SPORTS

SHIELDS: Frequent changes have hurt South Side football

Brandon Shields
bjshields@jacksonsun.com

Who would've thought alleged recruiting violations in Arkansas high school football would set off the chain of events that have happened in Gibson and Madison counties this week in West Tennessee?

North Little Rock (Ark.) High fired former coach Brad Bolding in February for violations including involving recruiting student-athletes, according to a story reported by CBS television station THV 11, in February.

North Little Rock waited more than two months before announcing Jamie Mitchell as its new head coach. Mitchell came from Starkville (Miss.) High. That move was announced May 5.

Then a little more than two weeks later Starkville hired Ricky Woods, fresh off Trenton Peabody's Class 2A state football championship. The chain reactions seemed to stop there when Peabody principal Tim Haney promoted defensive coordinator Shane Jacobs to head coach.

Then Jacobs convinced his buddy Jason Driggers to leave South Side's head coaching position to be the defensive coordinator for the Golden Tide.

Now the question is where will the next coach at South Side come from?

"Since this became public this morning, I've already heard from people telling me this person could be interested or that person," said South Side principal Anita Tucker. "Obviously we want to make the hire as soon as possible, and we want the right hire."

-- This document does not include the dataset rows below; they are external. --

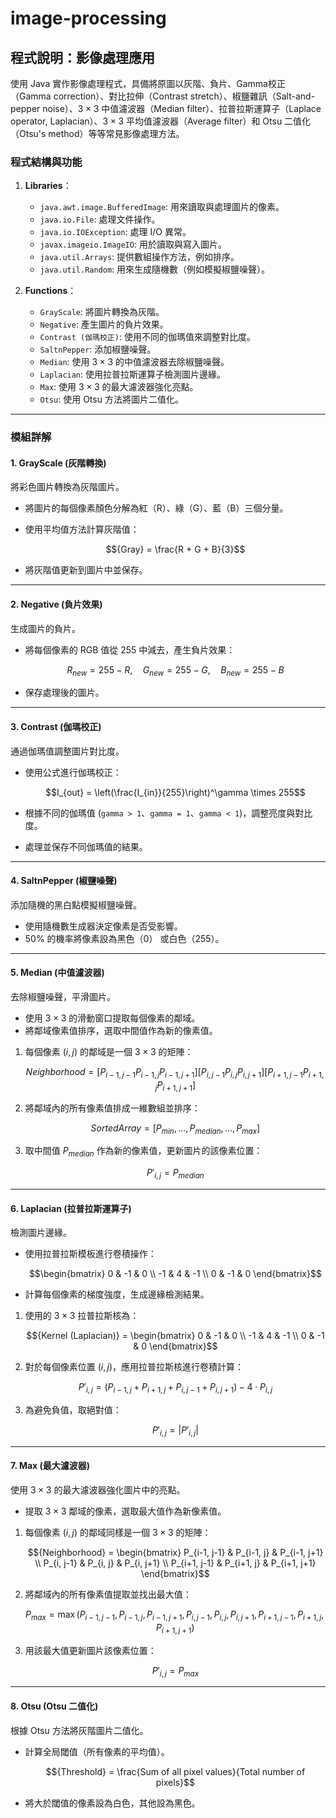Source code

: # image-processing
## 程式說明：影像處理應用

使用 Java 實作影像處理程式，具備將原圖以灰階、負片、Gamma校正（Gamma correction）、對比拉伸（Contrast stretch）、椒鹽雜訊（Salt-and-pepper noise）、$3\times3$ 中值濾波器（Median filter）、拉普拉斯運算子（Laplace operator, Laplacian）、$3\times3$ 平均值濾波器（Average filter）和 Otsu 二值化（Otsu's method）等等常見影像處理方法。

### **程式結構與功能**

1. **Libraries**：
    - `java.awt.image.BufferedImage`: 用來讀取與處理圖片的像素。
    - `java.io.File`: 處理文件操作。
    - `java.io.IOException`: 處理 I/O 異常。
    - `javax.imageio.ImageIO`: 用於讀取與寫入圖片。
    - `java.util.Arrays`: 提供數組操作方法，例如排序。
    - `java.util.Random`: 用來生成隨機數（例如模擬椒鹽噪聲）。

2. **Functions**：
    - `GrayScale`: 將圖片轉換為灰階。
    - `Negative`: 產生圖片的負片效果。
    - `Contrast (伽瑪校正)`: 使用不同的伽瑪值來調整對比度。
    - `SaltnPepper`: 添加椒鹽噪聲。
    - `Median`: 使用 $3\times3$ 的中值濾波器去除椒鹽噪聲。
    - `Laplacian`: 使用拉普拉斯運算子檢測圖片邊緣。
    - `Max`: 使用 $3\times3$ 的最大濾波器強化亮點。
    - `Otsu`: 使用 Otsu 方法將圖片二值化。

---

### **模組詳解**

#### 1. **GrayScale (灰階轉換)**
將彩色圖片轉換為灰階圖片。
- 將圖片的每個像素顏色分解為紅（R）、綠（G）、藍（B）三個分量。
- 使用平均值方法計算灰階值：

    ```math
    {Gray} = \frac{R + G + B}{3}
    ```

- 將灰階值更新到圖片中並保存。

---

#### 2. **Negative (負片效果)**
生成圖片的負片。
- 將每個像素的 RGB 值從 255 中減去，產生負片效果：

    ```math
    R_{new} = 255 - R, \quad G_{new} = 255 - G, \quad B_{new} = 255 - B
    ```

- 保存處理後的圖片。

---

#### 3. **Contrast (伽瑪校正)**
通過伽瑪值調整圖片對比度。
- 使用公式進行伽瑪校正：

    ```math
    I_{out} = \left(\frac{I_{in}}{255}\right)^\gamma \times 255
    ```

- 根據不同的伽瑪值 (`gamma > 1`、`gamma = 1`、`gamma < 1`)，調整亮度與對比度。
- 處理並保存不同伽瑪值的結果。

---

#### 4. **SaltnPepper (椒鹽噪聲)**
添加隨機的黑白點模擬椒鹽噪聲。
- 使用隨機數生成器決定像素是否受影響。
- 50% 的機率將像素設為黑色（0） 或白色（255）。

---

#### 5. **Median (中值濾波器)**
去除椒鹽噪聲，平滑圖片。
- 使用 $3\times3$ 的滑動窗口提取每個像素的鄰域。
- 將鄰域像素值排序，選取中間值作為新的像素值。

1. 每個像素 $(i, j)$ 的鄰域是一個 $3\times3$ 的矩陣：

    ```math
    Neighborhood =
    [ P_{i-1, j-1}  P_{i-1, j}  P_{i-1, j+1} ]
    [ P_{i, j-1}    P_{i, j}    P_{i, j+1}   ]
    [ P_{i+1, j-1}  P_{i+1, j}  P_{i+1, j+1} ]
    ```

2. 將鄰域內的所有像素值排成一維數組並排序：

    ```math
    {Sorted Array} = [P_{min}, \dots, P_{median}, \dots, P_{max}]
    ```

3. 取中間值 $P_{median}$ 作為新的像素值，更新圖片的該像素位置：

    ```math
    P'_{i,j} = P_{median}
    ```

---

#### 6. **Laplacian (拉普拉斯運算子)**
檢測圖片邊緣。
- 使用拉普拉斯模板進行卷積操作：

    ```math
    \begin{bmatrix}
    0 & -1 & 0 \\
    -1 & 4 & -1 \\
    0 & -1 & 0
    \end{bmatrix}
    ```

- 計算每個像素的梯度強度，生成邊緣檢測結果。

1. 使用的 $3\times3$ 拉普拉斯核為：

    ```math
    {Kernel (Laplacian)} =
    \begin{bmatrix}
    0 & -1 & 0 \\
    -1 & 4 & -1 \\
    0 & -1 & 0
    \end{bmatrix}
    ```

2. 對於每個像素位置 $(i, j)$，應用拉普拉斯核進行卷積計算：

    ```math
    P'_{i,j} = (P_{i-1, j} + P_{i+1, j} + P_{i, j-1} + P_{i, j+1}) - 4 \cdot P_{i, j}
    ```

3. 為避免負值，取絕對值：
    ```math
    P'_{i,j} = |P'_{i,j}|
    ```

---

#### 7. **Max (最大濾波器)**
使用 $3\times3$ 的最大濾波器強化圖片中的亮點。
- 提取 $3\times3$ 鄰域的像素，選取最大值作為新像素值。

1. 每個像素 $(i, j)$ 的鄰域同樣是一個 $3\times3$ 的矩陣：
    ```math
    {Neighborhood} =
    \begin{bmatrix}
    P_{i-1, j-1} & P_{i-1, j} & P_{i-1, j+1} \\
    P_{i, j-1} & P_{i, j} & P_{i, j+1} \\
    P_{i+1, j-1} & P_{i+1, j} & P_{i+1, j+1}
    \end{bmatrix}
    ```
2. 將鄰域內的所有像素值提取並找出最大值：
    ```math
    P_{max} = \max(P_{i-1, j-1}, P_{i-1, j}, P_{i-1, j+1}, P_{i, j-1}, P_{i, j}, P_{i, j+1}, P_{i+1, j-1}, P_{i+1, j}, P_{i+1, j+1})
    ```
3. 用該最大值更新圖片該像素位置：
    ```math
    P'_{i,j} = P_{max}
    ```

---

#### 8. **Otsu (Otsu 二值化)**
根據 Otsu 方法將灰階圖片二值化。
- 計算全局閾值（所有像素的平均值）。

    ```math
    {Threshold} = \frac{Sum of all pixel values}{Total number of pixels}
    ```

- 將大於閾值的像素設為白色，其他設為黑色。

In this day and age, commitment to the program may be a luxury that will never be truly on the table.

"Coach Driggers was committed to our program," Tucker said. "He planned to bring his son to South Side, and he's in the fifth grade. So he was committed.

"I can get someone in here who tells me they'll commit for 10 years, but we don't know what will happen in the next two or three years. Commitment is not something I'm necessarily looking for in our next coach. I'd like to have it, but you never know what will happen in this business."

Along with replacing Driggers, offensive coordinator Jay Taylor also left to coordinate Peabody's offense. Driggers was a special education teacher, and Taylor teaches math.

"We've got to fill those spots in addition to finding a football coach, but all we know at this point is South Side football will continue on," Tucker said.

Driggers' exit from South Side opens another chapter in a book Hawks football fans have been reading since December 2007.

It's a book none of them wanted to read.

South Side's legendary coach Jerry Hayes announced his retirement at the end of the 2007, and no coach has led the program for more than three years since.

Carey Craig was brought over from a good job at Humboldt as coach and athletic director with a run of athletic talent coming through the program in Gibson County only to be shown the door by then-principal Jimmy Arnold, who apparently took six months to decide a change needed to be made when he was fired in April 2011.

Because of the timing of Arnold's decision, he needed to make a quick hire because spring practice was set to begin less than two weeks after Craig was fired. His choice was to bring Hayes back.

Hayes led the program for two more years, with the Hawks narrowly missing the playoffs the first year because of the Z-Plan with a 5-5 record and then making the postseason in 2012 with a record of 4-6. But he resigned after that season, and Driggers was the man to lead the program into the future.

That is until Driggers was approached from the people in Trenton last week with an opportunity that was very difficult to pass up – too difficult, actually.

"I wasn't looking for this opportunity," Driggers admitted. "I was busy planning [this week] and getting ready to start summer workouts when [Jacobs] called me after Coach Woods resigned asking if I was interested in coming over."

At this point, commitment may not be anything Tucker feels like she can ask for out of the next Hawks coach, but stability is something the program needs.

A decade ago, Hayes had the program rolling, coming close to double-digit win totals nearly every year with a down year or two every now and then when athletes weren't as bountiful as in other years at the school.

Since the 2007 season, the stable platform the program sat on has consistently been on the downslide with nine wins in 2008, followed by win totals of seven, three, five, four, three and last year's one win.

Hopefully for South Side football, the next coach will be one who will get the athletes back out on the football field and have them consistently in the position to win again. Whoever that coach is won't have a lot of time to get a good start this year.